From Infoworld, December 11, 1995, p. 29:

“The study’s design is sufficiently flawed that the significance of the results is called into question,” said Peter Hartsook, editor of The Hartsook Letter, in Alameda, Calif.

At issue is whether letting Microsoft choose the users, provide the hardware, and design the tasks to be performed made Windows 95 seem better than it really is…

Microsoft concedes that Win95 users were chosen from the ranks of the Windows 95 preview program, a group whose members might fairly be described as enthusiasts. Mac and OS/2 users were chosen more randomly from Microsoft’s database of Excel and Word users.

At one point users were instructed to change their screen resolution of their PCs but were warned not to change the number of colors, because changing the colors would force a restart of Windows 95 but not of the Mac…

Intel: The Chip-Maker’s New Clothes

So, you’re looking into buying a new MMX computer because you want a massive speed increase? Look again. That “speed increase” comes only under specific uses of specific applications. From I, Cringely’s “Photoshop of Horrors”:

For a few specific Photoshop features, that improvement can be significant… but only if the setting for that feature is just so. Set the Unsharp filter for a blur of four pixels and a MMX-enabled Pentium performs 800 percent faster than a standard Pentium. Impressive. But change the blur setting to five pixels or more and the Pentium with MMX is faster by around 10%. Not quite so impressive. The same happens with Gaussian Blur, another Photoshop filter. And that eight to twelve percent increase is simply because the newer chips have a little more memory built into the chip than the older chips did. Nothing to do with MMX at all.

But wait, there’s more! One of the reasons that the Pentium with MMX is so much faster at particular settings is that the original Pentium runs many times slower at these same settings than it did with the same settings on the non-MMX version of Photoshop.

Intel not only made the chip faster, they made the application slower, but just for certain processor types. How did they do that? Intel actually did the Photoshop optimization themselves. Adobe handed Intel the code, Intel tweaked it and gave it back.

October 15, 2015: Macs still easier to use?
Alien Apple: The Hitchhiker’s Guide to the Galaxy with a bite out of it. (Original don’t panic image from Dan Gerhard at Wikimedia Commons.); Douglas Adams; Apple

Twenty years later, you still don’t have to panic.

IBM has reported Macintosh computers are still less expensive over the long run than Windows computers.

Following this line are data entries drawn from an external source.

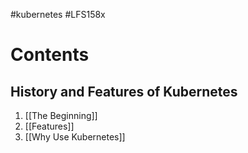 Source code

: #kubernetes #LFS158x 
# Contents
## History and Features of Kubernetes
1. [[The Beginning]]
2. [[Features]]
3. [[Why Use Kubernetes]]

Previn continued the Mac@IBM conversation by saying the the upfront cost of PCs is lower, but the residual value of Mac is higher. “A Mac still has value three or four years down the road,” he added. With the provisioning and automation practies used to manage Mac, IBM does not need to create images for all of their machines—saving their IT staff significant time.

“Every Mac that we buy is making and saving IBM money,” Previn said.

I’m honestly surprised that this is still true twenty years after I wrote Save Me Time, Save Yourself Trouble: Buy Macintosh. I continue to use a Macintosh, but that’s for things that aren’t work-related, such as the ease of managing iPhones and iPads and the availability of must-have apps such as Nisus Writer Pro; or that aren’t ease-of-use related, such as having Unix under the hood. I appreciate that they continue to be easy to use, but had assumed that Windows would be easy to use by now, too.

This was what really struck me, in reference to my twenty-year-old rant back when I was part of the help desk:

One stat that particularly stood out was that 5% of Mac users call the help desk, compared to 40% of PC users.

Remember that this is during a transition. Those Mac users are new Mac users, at least in the work environment—interacting with other work-related resources, getting on the company network—and still called the help desk an eighth of the time that Windows users did.

It also struck me that they still call them PCs and not Windows computers. The term “PC” for those computers hearkens back to an ancient time when IBM made a brand of computers called the IBM PC. But IBM doesn’t make them anymore; it’d be sort of like if we called Kleenex tissues “tissues” and only referred to other tissues by their brand name. PC on its own is a generic abbreviation for personal computer!